Qu’est-ce qui t’a donné la force d’aller plus loin ?
J’ai appris que le Grand Lyon lançait son Règlement Local de Publicités Intercommunal (RLPI). Nous en avons discuté avec Paysages de France, et ses membres m’ont confirmé que c’était une véritable opportunité pour nous. Mais comment la saisir ? En novembre 2017, j’ai rencontré un militant écologiste qui m’a mis en contact avec le vidéaste Vincent Verzat (de la chaîne Youtube « Partager c’est Sympa »). J’ai pu partager avec lui mes réflexions sur ce projet. Son équipe et lui-même ont été très enthousiasmés à l’idée de tourner une vidéo sur le thème de la publicité. Et ils ont proposé d’y joindre la pétition sur laquelle je travaillais. À partir de ce moment-là, les choses se sont enchaînées très vite : en quelques jours à peine, la nouvelle vidéo était prête ! Il a alors fallu très rapidement y joindre la fameuse pétition, ainsi que le nom du collectif qui la lançait. Avec l’aide de quelques ami·e·s, nous avons trouvé le nom du collectif (« Plein la vue ») et un logo qui nous plaisait. J’ai fini de rédiger la pétition, je l’ai mise en ligne sur Change.org, et puis j’ai créé une page Facebook et un compte Twitter.

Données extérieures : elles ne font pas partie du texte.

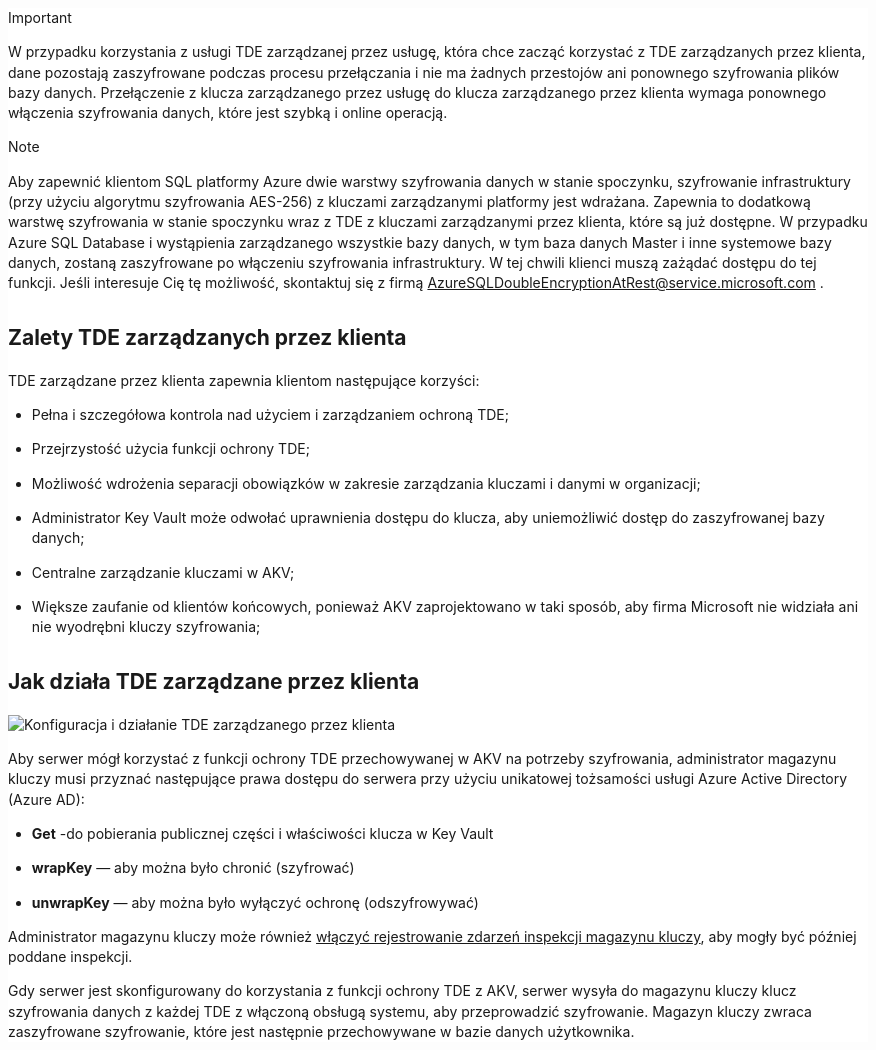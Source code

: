 > [!IMPORTANT]
> W przypadku korzystania z usługi TDE zarządzanej przez usługę, która chce zacząć korzystać z TDE zarządzanych przez klienta, dane pozostają zaszyfrowane podczas procesu przełączania i nie ma żadnych przestojów ani ponownego szyfrowania plików bazy danych. Przełączenie z klucza zarządzanego przez usługę do klucza zarządzanego przez klienta wymaga ponownego włączenia szyfrowania danych, które jest szybką i online operacją.

> [!NOTE]
> <a id="doubleencryption"></a> Aby zapewnić klientom SQL platformy Azure dwie warstwy szyfrowania danych w stanie spoczynku, szyfrowanie infrastruktury (przy użyciu algorytmu szyfrowania AES-256) z kluczami zarządzanymi platformy jest wdrażana. Zapewnia to dodatkową warstwę szyfrowania w stanie spoczynku wraz z TDE z kluczami zarządzanymi przez klienta, które są już dostępne. W przypadku Azure SQL Database i wystąpienia zarządzanego wszystkie bazy danych, w tym baza danych Master i inne systemowe bazy danych, zostaną zaszyfrowane po włączeniu szyfrowania infrastruktury. W tej chwili klienci muszą zażądać dostępu do tej funkcji. Jeśli interesuje Cię tę możliwość, skontaktuj się z firmą AzureSQLDoubleEncryptionAtRest@service.microsoft.com .

## <a name="benefits-of-the-customer-managed-tde"></a>Zalety TDE zarządzanych przez klienta

TDE zarządzane przez klienta zapewnia klientom następujące korzyści:

- Pełna i szczegółowa kontrola nad użyciem i zarządzaniem ochroną TDE;

- Przejrzystość użycia funkcji ochrony TDE;

- Możliwość wdrożenia separacji obowiązków w zakresie zarządzania kluczami i danymi w organizacji;

- Administrator Key Vault może odwołać uprawnienia dostępu do klucza, aby uniemożliwić dostęp do zaszyfrowanej bazy danych;

- Centralne zarządzanie kluczami w AKV;

- Większe zaufanie od klientów końcowych, ponieważ AKV zaprojektowano w taki sposób, aby firma Microsoft nie widziała ani nie wyodrębni kluczy szyfrowania;

## <a name="how-customer-managed-tde-works"></a>Jak działa TDE zarządzane przez klienta

![Konfiguracja i działanie TDE zarządzanego przez klienta](./media/transparent-data-encryption-byok-overview/customer-managed-tde-with-roles.PNG)

Aby serwer mógł korzystać z funkcji ochrony TDE przechowywanej w AKV na potrzeby szyfrowania, administrator magazynu kluczy musi przyznać następujące prawa dostępu do serwera przy użyciu unikatowej tożsamości usługi Azure Active Directory (Azure AD):

- **Get** -do pobierania publicznej części i właściwości klucza w Key Vault

- **wrapKey** — aby można było chronić (szyfrować)

- **unwrapKey** — aby można było wyłączyć ochronę (odszyfrowywać)

Administrator magazynu kluczy może również [włączyć rejestrowanie zdarzeń inspekcji magazynu kluczy](../../azure-monitor/insights/key-vault-insights-overview.md), aby mogły być później poddane inspekcji.

Gdy serwer jest skonfigurowany do korzystania z funkcji ochrony TDE z AKV, serwer wysyła do magazynu kluczy klucz szyfrowania danych z każdej TDE z włączoną obsługą systemu, aby przeprowadzić szyfrowanie. Magazyn kluczy zwraca zaszyfrowane szyfrowanie, które jest następnie przechowywane w bazie danych użytkownika.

Dans le même temps, je me suis questionné sur les façons de relayer la pétition autour de moi, pour tout de suite lancer une dynamique afin d’obtenir des signatures. J’ai alors contacté des associations locales pour les encourager à signer, et puis j’ai demandé à mes différents contacts de partager la vidéo et la pétition dès leur publication.
Comment as-tu ciblé ces associations ?
La publicité à des conséquences néfastes dans plusieurs domaines. Lister ces conséquences m’a permis de cibler les associations auxquelles je souhaitais m’adresser. C’est ainsi que, sans avoir de liens très forts avec le monde associatif lyonnais, j’ai pu obtenir en deux jours des réponses positives de 12 associations locales, qui ont accepté de formellement soutenir et relayer la pétition. Parmi elles on trouvait notamment :
- Des associations environnementales, concernées par les enjeux de surconsommation énergétique liés à la publicité ;
- Des associations de défense du patrimoine, concernées par la pollution visuelle provoquée par la publicité
Mais aussi par la suite des associations de parentalité, d’aménagement, des associations religieuses ou encore étudiantes.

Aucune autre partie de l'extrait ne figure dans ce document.